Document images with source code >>
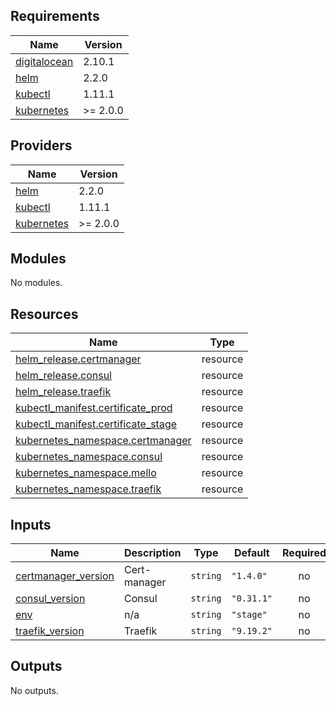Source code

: ## Requirements

| Name | Version |
|------|---------|
| <a name="requirement_digitalocean"></a> [digitalocean](#requirement\_digitalocean) | 2.10.1 |
| <a name="requirement_helm"></a> [helm](#requirement\_helm) | 2.2.0 |
| <a name="requirement_kubectl"></a> [kubectl](#requirement\_kubectl) | 1.11.1 |
| <a name="requirement_kubernetes"></a> [kubernetes](#requirement\_kubernetes) | >= 2.0.0 |

## Providers

| Name | Version |
|------|---------|
| <a name="provider_helm"></a> [helm](#provider\_helm) | 2.2.0 |
| <a name="provider_kubectl"></a> [kubectl](#provider\_kubectl) | 1.11.1 |
| <a name="provider_kubernetes"></a> [kubernetes](#provider\_kubernetes) | >= 2.0.0 |

## Modules

No modules.

## Resources

| Name | Type |
|------|------|
| [helm_release.certmanager](https://registry.terraform.io/providers/hashicorp/helm/2.2.0/docs/resources/release) | resource |
| [helm_release.consul](https://registry.terraform.io/providers/hashicorp/helm/2.2.0/docs/resources/release) | resource |
| [helm_release.traefik](https://registry.terraform.io/providers/hashicorp/helm/2.2.0/docs/resources/release) | resource |
| [kubectl_manifest.certificate_prod](https://registry.terraform.io/providers/gavinbunney/kubectl/1.11.1/docs/resources/manifest) | resource |
| [kubectl_manifest.certificate_stage](https://registry.terraform.io/providers/gavinbunney/kubectl/1.11.1/docs/resources/manifest) | resource |
| [kubernetes_namespace.certmanager](https://registry.terraform.io/providers/hashicorp/kubernetes/latest/docs/resources/namespace) | resource |
| [kubernetes_namespace.consul](https://registry.terraform.io/providers/hashicorp/kubernetes/latest/docs/resources/namespace) | resource |
| [kubernetes_namespace.mello](https://registry.terraform.io/providers/hashicorp/kubernetes/latest/docs/resources/namespace) | resource |
| [kubernetes_namespace.traefik](https://registry.terraform.io/providers/hashicorp/kubernetes/latest/docs/resources/namespace) | resource |

## Inputs

| Name | Description | Type | Default | Required |
|------|-------------|------|---------|:--------:|
| <a name="input_certmanager_version"></a> [certmanager\_version](#input\_certmanager\_version) | Cert-manager | `string` | `"1.4.0"` | no |
| <a name="input_consul_version"></a> [consul\_version](#input\_consul\_version) | Consul | `string` | `"0.31.1"` | no |
| <a name="input_env"></a> [env](#input\_env) | n/a | `string` | `"stage"` | no |
| <a name="input_traefik_version"></a> [traefik\_version](#input\_traefik\_version) | Traefik | `string` | `"9.19.2"` | no |

## Outputs

No outputs.

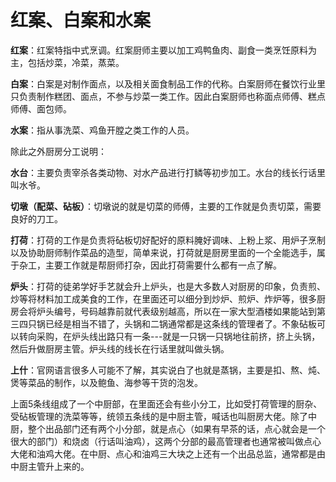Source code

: # 红案、白案和水案


**红案**：红案特指中式烹调。红案厨师主要以加工鸡鸭鱼肉、副食一类烹饪原料为主，包括炒菜，冷菜，蒸菜。

**白案**：白案是对制作面点，以及相关面食制品工作的代称。白案厨师在餐饮行业里只负责制作糕团、面点，不参与炒菜一类工作。因此白案厨师也称面点师傅、糕点师傅、面包师。

**水案**：指从事洗菜、鸡鱼开膛之类工作的人员。

除此之外厨房分工说明：

**水台**：主要负责宰杀各类动物、对水产品进行打鳞等初步加工。水台的线长行话里叫水爷。

**切墩（配菜、砧板）**：切墩说的就是切菜的师傅，主要的工作就是负责切菜，需要良好的刀工。

**打荷**：打荷的工作是负责将砧板切好配好的原料腌好调味、上粉上浆、用炉子烹制以及协助厨师制作菜品的造型，简单来说，打荷就是厨房里面的一个全能选手，属于杂工，主要工作就是帮厨师打杂，因此打荷需要什么都有一点了解。

**炉头**：打荷的徒弟学好手艺就会升上炉头，也是大多数人对厨房的印象，负责煎、炒等将材料加工成美食的工作，在里面还可以细分到炒炉、煎炉、炸炉等，很多厨房会将炉头编号，号码越靠前就代表级别越高，所以在一家大型酒楼如果能站到第三四只锅已经是相当不错了，头锅和二锅通常都是这条线的管理者了。不象砧板可以转向采购，在炉头线出路只有一条---就是一只锅一只锅地往前挤，挤上头锅，然后升做厨房主管。炉头线的线长在行话里就叫做头锅。

**上什**：官网语言很多人可能不了解，其实说白了也就是蒸锅，主要是扣、熬、炖、煲等菜品的制作，以及鲍鱼、海参等干货的泡发。

上面5条线组成了一个中厨部，在里面还会有些小分工，比如受打荷管理的厨杂、受砧板管理的洗菜等等，统领五条线的是中厨主管，喊话也叫厨房大佬。除了中厨，整个出品部门还有两个小分部，就是点心（如果有早茶的话，点心就会是一个很大的部门）和烧卤（行话叫油鸡），这两个分部的最高管理者也通常被叫做点心大佬和油鸡大佬。在中厨、点心和油鸡三大块之上还有一个出品总监，通常都是由中厨主管升上来的。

DIRECTIONS >> Word for word, copy all the entries above, but with no pictures.

TASK RESULT >>
Source code

: ## Requirements

| Name | Version |
|------|---------|
| <a name="requirement_digitalocean"></a> [digitalocean](#requirement\_digitalocean) | 2.10.1 |
| <a name="requirement_helm"></a> [helm](#requirement\_helm) | 2.2.0 |
| <a name="requirement_kubectl"></a> [kubectl](#requirement\_kubectl) | 1.11.1 |
| <a name="requirement_kubernetes"></a> [kubernetes](#requirement\_kubernetes) | >= 2.0.0 |

## Providers

| Name | Version |
|------|---------|
| <a name="provider_helm"></a> [helm](#provider\_helm) | 2.2.0 |
| <a name="provider_kubectl"></a> [kubectl](#provider\_kubectl) | 1.11.1 |
| <a name="provider_kubernetes"></a> [kubernetes](#provider\_kubernetes) | >= 2.0.0 |

## Modules

No modules.

## Resources

| Name | Type |
|------|------|
| [helm_release.certmanager](https://registry.terraform.io/providers/hashicorp/helm/2.2.0/docs/resources/release) | resource |
| [helm_release.consul](https://registry.terraform.io/providers/hashicorp/helm/2.2.0/docs/resources/release) | resource |
| [helm_release.traefik](https://registry.terraform.io/providers/hashicorp/helm/2.2.0/docs/resources/release) | resource |
| [kubectl_manifest.certificate_prod](https://registry.terraform.io/providers/gavinbunney/kubectl/1.11.1/docs/resources/manifest) | resource |
| [kubectl_manifest.certificate_stage](https://registry.terraform.io/providers/gavinbunney/kubectl/1.11.1/docs/resources/manifest) | resource |
| [kubernetes_namespace.certmanager](https://registry.terraform.io/providers/hashicorp/kubernetes/latest/docs/resources/namespace) | resource |
| [kubernetes_namespace.consul](https://registry.terraform.io/providers/hashicorp/kubernetes/latest/docs/resources/namespace) | resource |
| [kubernetes_namespace.mello](https://registry.terraform.io/providers/hashicorp/kubernetes/latest/docs/resources/namespace) | resource |
| [kubernetes_namespace.traefik](https://registry.terraform.io/providers/hashicorp/kubernetes/latest/docs/resources/namespace) | resource |

## Inputs

| Name | Description | Type | Default | Required |
|------|-------------|------|---------|:--------:|
| <a name="input_certmanager_version"></a> [certmanager\_version](#input\_certmanager\_version) | Cert-manager | `string` | `"1.4.0"` | no |
| <a name="input_consul_version"></a> [consul\_version](#input\_consul\_version) | Consul | `string` | `"0.31.1"` | no |
| <a name="input_env"></a> [env](#input\_env) | n/a | `string` | `"stage"` | no |
| <a name="input_traefik_version"></a> [traefik\_version](#input\_traefik\_version) | Traefik | `string` | `"9.19.2"` | no |

## Outputs

No outputs.

Source code

: # 红案、白案和水案


**红案**：红案特指中式烹调。红案厨师主要以加工鸡鸭鱼肉、副食一类烹饪原料为主，包括炒菜，冷菜，蒸菜。

**白案**：白案是对制作面点，以及相关面食制品工作的代称。白案厨师在餐饮行业里只负责制作糕团、面点，不参与炒菜一类工作。因此白案厨师也称面点师傅、糕点师傅、面包师。

**水案**：指从事洗菜、鸡鱼开膛之类工作的人员。

除此之外厨房分工说明：

**水台**：主要负责宰杀各类动物、对水产品进行打鳞等初步加工。水台的线长行话里叫水爷。

**切墩（配菜、砧板）**：切墩说的就是切菜的师傅，主要的工作就是负责切菜，需要良好的刀工。

**打荷**：打荷的工作是负责将砧板切好配好的原料腌好调味、上粉上浆、用炉子烹制以及协助厨师制作菜品的造型，简单来说，打荷就是厨房里面的一个全能选手，属于杂工，主要工作就是帮厨师打杂，因此打荷需要什么都有一点了解。

**炉头**：打荷的徒弟学好手艺就会升上炉头，也是大多数人对厨房的印象，负责煎、炒等将材料加工成美食的工作，在里面还可以细分到炒炉、煎炉、炸炉等，很多厨房会将炉头编号，号码越靠前就代表级别越高，所以在一家大型酒楼如果能站到第三四只锅已经是相当不错了，头锅和二锅通常都是这条线的管理者了。不象砧板可以转向采购，在炉头线出路只有一条---就是一只锅一只锅地往前挤，挤上头锅，然后升做厨房主管。炉头线的线长在行话里就叫做头锅。

**上什**：官网语言很多人可能不了解，其实说白了也就是蒸锅，主要是扣、熬、炖、煲等菜品的制作，以及鲍鱼、海参等干货的泡发。

上面5条线组成了一个中厨部，在里面还会有些小分工，比如受打荷管理的厨杂、受砧板管理的洗菜等等，统领五条线的是中厨主管，喊话也叫厨房大佬。除了中厨，整个出品部门还有两个小分部，就是点心（如果有早茶的话，点心就会是一个很大的部门）和烧卤（行话叫油鸡），这两个分部的最高管理者也通常被叫做点心大佬和油鸡大佬。在中厨、点心和油鸡三大块之上还有一个出品总监，通常都是由中厨主管升上来的。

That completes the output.